Set out exactly, line by line, the stretch of data below that begins at the line containing "logic like ManageInventoryQueries." and ends at the line containing "in the quickbar.", with both ends kept.

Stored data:
--- --- ---
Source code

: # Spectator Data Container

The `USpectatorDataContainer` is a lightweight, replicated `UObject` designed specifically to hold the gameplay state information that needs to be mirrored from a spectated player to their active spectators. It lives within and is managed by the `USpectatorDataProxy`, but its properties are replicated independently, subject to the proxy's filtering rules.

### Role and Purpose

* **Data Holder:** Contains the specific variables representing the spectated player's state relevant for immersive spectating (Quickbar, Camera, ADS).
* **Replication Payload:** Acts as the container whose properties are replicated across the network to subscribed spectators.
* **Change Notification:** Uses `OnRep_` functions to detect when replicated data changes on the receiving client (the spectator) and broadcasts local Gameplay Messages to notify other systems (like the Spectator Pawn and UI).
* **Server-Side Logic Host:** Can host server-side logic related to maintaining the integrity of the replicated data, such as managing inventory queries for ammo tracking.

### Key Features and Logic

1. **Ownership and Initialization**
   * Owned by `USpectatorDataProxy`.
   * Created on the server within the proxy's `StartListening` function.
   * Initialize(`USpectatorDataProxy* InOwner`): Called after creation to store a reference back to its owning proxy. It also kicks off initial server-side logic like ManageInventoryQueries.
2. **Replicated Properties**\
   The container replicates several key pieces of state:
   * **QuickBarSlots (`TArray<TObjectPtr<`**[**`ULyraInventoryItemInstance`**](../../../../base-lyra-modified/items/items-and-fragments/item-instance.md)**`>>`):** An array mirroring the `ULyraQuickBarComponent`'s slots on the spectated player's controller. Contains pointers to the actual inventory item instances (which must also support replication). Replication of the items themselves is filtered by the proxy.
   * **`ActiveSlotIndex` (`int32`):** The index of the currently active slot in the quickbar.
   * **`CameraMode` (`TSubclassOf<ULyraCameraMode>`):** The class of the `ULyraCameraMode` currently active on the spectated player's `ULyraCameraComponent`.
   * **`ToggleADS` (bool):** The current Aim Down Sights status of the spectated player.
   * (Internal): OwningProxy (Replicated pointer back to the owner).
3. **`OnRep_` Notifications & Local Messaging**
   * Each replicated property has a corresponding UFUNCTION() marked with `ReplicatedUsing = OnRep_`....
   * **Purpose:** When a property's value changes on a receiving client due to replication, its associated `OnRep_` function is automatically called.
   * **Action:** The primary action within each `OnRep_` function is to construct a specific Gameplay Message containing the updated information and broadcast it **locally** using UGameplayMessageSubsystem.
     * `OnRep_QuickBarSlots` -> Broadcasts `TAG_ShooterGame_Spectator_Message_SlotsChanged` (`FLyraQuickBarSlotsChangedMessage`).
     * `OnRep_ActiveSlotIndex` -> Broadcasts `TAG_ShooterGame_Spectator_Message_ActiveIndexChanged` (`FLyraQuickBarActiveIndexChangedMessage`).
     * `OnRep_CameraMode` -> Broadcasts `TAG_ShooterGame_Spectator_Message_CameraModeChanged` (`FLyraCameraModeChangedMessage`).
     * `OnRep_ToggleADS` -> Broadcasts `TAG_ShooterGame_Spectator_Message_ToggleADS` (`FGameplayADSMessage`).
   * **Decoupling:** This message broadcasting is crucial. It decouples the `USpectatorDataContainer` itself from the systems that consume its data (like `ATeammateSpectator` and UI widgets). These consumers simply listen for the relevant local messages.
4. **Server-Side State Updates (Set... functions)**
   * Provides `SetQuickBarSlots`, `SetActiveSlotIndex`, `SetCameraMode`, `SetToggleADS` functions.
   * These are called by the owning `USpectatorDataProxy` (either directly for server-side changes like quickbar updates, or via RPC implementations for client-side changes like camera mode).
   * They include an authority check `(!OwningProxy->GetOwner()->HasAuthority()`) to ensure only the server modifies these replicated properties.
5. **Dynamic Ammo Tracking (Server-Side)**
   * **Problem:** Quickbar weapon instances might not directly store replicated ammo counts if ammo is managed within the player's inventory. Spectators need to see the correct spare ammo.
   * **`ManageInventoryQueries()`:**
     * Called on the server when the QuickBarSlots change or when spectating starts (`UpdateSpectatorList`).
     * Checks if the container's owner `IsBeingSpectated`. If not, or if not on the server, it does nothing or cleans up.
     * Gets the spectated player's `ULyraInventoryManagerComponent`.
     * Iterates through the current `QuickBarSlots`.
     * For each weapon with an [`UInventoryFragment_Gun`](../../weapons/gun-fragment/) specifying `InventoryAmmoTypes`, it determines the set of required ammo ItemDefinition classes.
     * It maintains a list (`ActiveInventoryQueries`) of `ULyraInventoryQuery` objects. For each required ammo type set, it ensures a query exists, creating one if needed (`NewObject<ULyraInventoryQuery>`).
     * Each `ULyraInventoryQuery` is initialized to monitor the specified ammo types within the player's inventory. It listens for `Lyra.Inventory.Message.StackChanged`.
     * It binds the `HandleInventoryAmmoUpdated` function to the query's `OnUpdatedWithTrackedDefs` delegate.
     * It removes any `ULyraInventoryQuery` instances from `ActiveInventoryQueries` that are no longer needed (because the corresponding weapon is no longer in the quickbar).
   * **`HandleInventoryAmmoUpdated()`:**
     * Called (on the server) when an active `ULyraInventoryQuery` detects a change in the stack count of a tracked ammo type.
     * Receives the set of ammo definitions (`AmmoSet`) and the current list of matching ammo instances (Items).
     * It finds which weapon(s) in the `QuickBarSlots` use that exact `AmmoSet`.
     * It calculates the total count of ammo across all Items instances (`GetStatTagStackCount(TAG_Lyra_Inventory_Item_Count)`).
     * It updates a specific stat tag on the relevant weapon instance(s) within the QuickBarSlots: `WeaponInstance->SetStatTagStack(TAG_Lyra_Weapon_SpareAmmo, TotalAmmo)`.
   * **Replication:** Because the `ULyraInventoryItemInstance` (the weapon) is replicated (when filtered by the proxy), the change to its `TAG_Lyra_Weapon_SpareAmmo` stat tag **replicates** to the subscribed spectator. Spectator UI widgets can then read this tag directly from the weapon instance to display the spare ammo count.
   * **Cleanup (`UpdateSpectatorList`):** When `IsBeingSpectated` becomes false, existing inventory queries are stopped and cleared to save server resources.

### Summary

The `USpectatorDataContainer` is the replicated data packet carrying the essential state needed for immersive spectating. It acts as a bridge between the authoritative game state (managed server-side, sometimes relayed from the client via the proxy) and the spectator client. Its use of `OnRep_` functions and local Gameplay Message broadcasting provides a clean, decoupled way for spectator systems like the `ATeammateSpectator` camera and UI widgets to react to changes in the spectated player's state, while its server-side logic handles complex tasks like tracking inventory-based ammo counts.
--- --- ---
Answer box:
   * Initialize(`USpectatorDataProxy* InOwner`): Called after creation to store a reference back to its owning proxy. It also kicks off initial server-side logic like ManageInventoryQueries.
2. **Replicated Properties**\
   The container replicates several key pieces of state:
   * **QuickBarSlots (`TArray<TObjectPtr<`**[**`ULyraInventoryItemInstance`**](../../../../base-lyra-modified/items/items-and-fragments/item-instance.md)**`>>`):** An array mirroring the `ULyraQuickBarComponent`'s slots on the spectated player's controller. Contains pointers to the actual inventory item instances (which must also support replication). Replication of the items themselves is filtered by the proxy.
   * **`ActiveSlotIndex` (`int32`):** The index of the currently active slot in the quickbar.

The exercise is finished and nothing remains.